IRFAN SIDDIQUI: Meezan Bank has always worked with the Vision of establishing Islamic banking as banking of first choice. Keeping true to this Vision, we have never consciously tried to differentiate ourselves from the Islamic banking industry. We believe that Islamic banking offers a distinct customer centric value proposition and underlying these operations are the attributes of complete transparency. Our aim and wish is that the Islamic finance market in the country should grow. I believe that the Islamic banking industry in Pakistan is well poised to expand. Instead of seeing other Islamic banks or windows as direct competition, we work with them and support them. We share good assets with our peer Islamic banks, which is how the market will gain depth and growth. The differentiating factor is up to the consumer, we grow as the industry grows. For some it would be the pricing, for others it would be accessibility or environment – it all depends on the consumer. We would never advertise saying how we are different from other Islamic banks.

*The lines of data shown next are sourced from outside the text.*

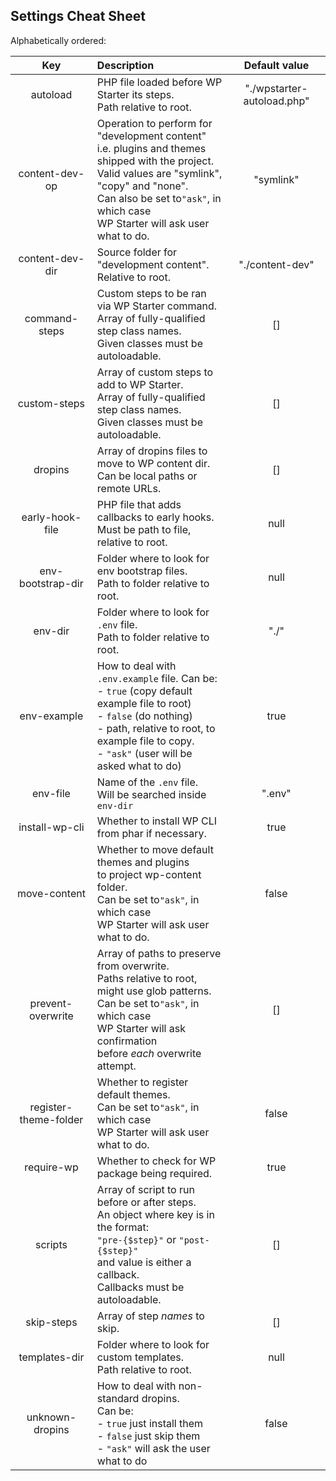 ## Settings Cheat Sheet

Alphabetically ordered:

|          Key          | Description                                                  |       Default value        |
| :-------------------: | :----------------------------------------------------------- | :------------------------: |
|       autoload        | PHP file loaded before WP Starter its steps.<br />Path relative to root. | "./wpstarter-autoload.php" |
|    content-dev-op     | Operation to perform for "development content"<br />i.e. plugins and themes shipped with the project.<br />Valid values are "symlink", "copy" and "none".<br />Can also be set to`"ask"`, in which case<br />WP Starter will ask user what to do. |         "symlink"          |
|    content-dev-dir    | Source folder for "development content".<br />Relative to root. |      "./content-dev"       |
|     command-steps     | Custom steps to be ran via WP Starter command.<br />Array of fully-qualified step class names.<br />Given classes must be autoloadable. |             []             |
|     custom-steps      | Array of custom steps to add to WP Starter.<br />Array of fully-qualified step class names.<br />Given classes must be autoloadable. |             []             |
|        dropins        | Array of dropins files to move to WP content dir.<br />Can be local paths or remote URLs. |             []             |
|    early-hook-file    | PHP file that adds callbacks to early hooks.<br />Must be path to file, relative to root.<br /> |            null            |
|   env-bootstrap-dir   | Folder where to look for env bootstrap files.<br />Path to folder relative to root. |            null            |
|        env-dir        | Folder where to look for `.env` file.<br />Path to folder relative to root. |            "./"            |
|      env-example      | How to deal with `.env.example` file. Can be:<br />- `true` (copy default example file to root)<br />- `false` (do nothing)<br />- path, relative to root, to example file to copy.<br />- `"ask"` (user will be asked what to do) |            true            |
|       env-file        | Name of the `.env` file.<br />Will be searched inside `env-dir` |           ".env"           |
|    install-wp-cli     | Whether to install WP CLI from phar if necessary.            |            true            |
|     move-content      | Whether to move default themes and plugins<br />to project wp-content folder.<br />Can be set to`"ask"`, in which case<br />WP Starter will ask user what to do. |           false            |
|   prevent-overwrite   | Array of paths to preserve from overwrite.<br />Paths relative to root, might use glob patterns.<br />Can be set to`"ask"`, in which case<br />WP Starter will ask confirmation<br />before *each* overwrite attempt. |             []             |
| register-theme-folder | Whether to register default themes.<br />Can be set to`"ask"`, in which case<br />WP Starter will ask user what to do. |           false            |
|      require-wp       | Whether to check for WP package being required.              |            true            |
|        scripts        | Array of script to run before or after steps.<br />An object where key is in the format:<br /> `"pre-{$step}"` or `"post-{$step}"`<br />and value is either a callback.<br />Callbacks must be autoloadable. |             []             |
|      skip-steps       | Array of step *names* to skip.                               |             []             |
|     templates-dir     | Folder where to look for custom templates.<br />Path relative to root. |            null            |
|    unknown-dropins    | How to deal with non-standard dropins.<br />Can be:<br />- `true` just install them<br />- `false` just skip them<br />- `"ask"` will ask the user what to do |           false            |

PAGE: YOUR VIEWS ON THE SUPPORT OF THE GOVERNMENT OF PAKISTAN FOR ISLAMIC BANKING:
IRFAN SIDDIQUI: The Government has shown keen interest in developing Islamic banking through its strategic five-year plan. As a member of the Government’s Steering Committee of Islamic Banking, I have strongly advocated that the government should place the excess liquidity of the entire Islamic finance sector at the same rate offered to conventional banks. There still exists an asset/liability gap management problem for this industry and this does not merely pertain to Islamic banks, but to Islamic mutual funds, Islamic Takaful and Islamic investors. The Government and the regulators have made great strides in expanding Islamic finance, but much work remains to be done.

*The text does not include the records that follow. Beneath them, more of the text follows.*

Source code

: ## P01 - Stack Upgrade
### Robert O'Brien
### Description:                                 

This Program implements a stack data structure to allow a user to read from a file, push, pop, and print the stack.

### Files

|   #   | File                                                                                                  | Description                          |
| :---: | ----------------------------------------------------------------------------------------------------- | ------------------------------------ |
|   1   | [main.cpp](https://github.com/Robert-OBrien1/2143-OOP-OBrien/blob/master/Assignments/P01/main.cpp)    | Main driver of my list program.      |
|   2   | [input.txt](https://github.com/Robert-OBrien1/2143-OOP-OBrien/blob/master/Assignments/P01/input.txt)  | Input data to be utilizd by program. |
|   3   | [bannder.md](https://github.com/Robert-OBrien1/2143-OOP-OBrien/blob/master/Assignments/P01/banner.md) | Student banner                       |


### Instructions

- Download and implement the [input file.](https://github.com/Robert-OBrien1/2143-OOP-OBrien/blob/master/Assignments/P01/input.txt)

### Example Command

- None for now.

PAGE: MOST OF THE MID TO SENIOR MANAGEMENT IN ISLAMIC BANKS IS DRAWN FROM CONVENTIONAL BANKS. YOUR VIEWS:
IRFAN SIDDIQUI: This is a challenge and there is a significant learning curve for people coming from conventional banks. Meezan runs rigorous training initiatives to enhance our staff’s knowledge and skills on Islamic banking and its products and processes. These include a comprehensive orientation program for new staff (senior and junior), certificate programs on Islamic banking and refresher programs on Islamic banking products and their underlying concepts. We have four dedicated learning centers and we support institutions such as the Centre for Islamic Economics (CIE), SBP and National Institute of Banking and Finance (NIBAF) in conducting Islamic banking training sessions.
PAGE: WHY DON’T ISLAMIC BANKS ADVERTISE AS AGGRESSIVELY AS CONVENTIONAL BANKS?
IRFAN SIDDIQUI: Again, it’s a 90-10 rule. Conventional banks are almost 90%. If those banks run one ad each, it will seem a lot. And if the 10% advertise –even throughout the year, it will seem much less in comparison. Also, marketing budgets have a direct correlation with an organization’s overall profitability – we are not huge so our marketing budgets are not huge. However, in the last couple of years a forum was created by the SBP in which all 22 banks pooled and collected funds to raise awareness about Islamic banking. The SBP also initiated a mass media campaign last year to raise awareness about the value proposition of Islamic finance.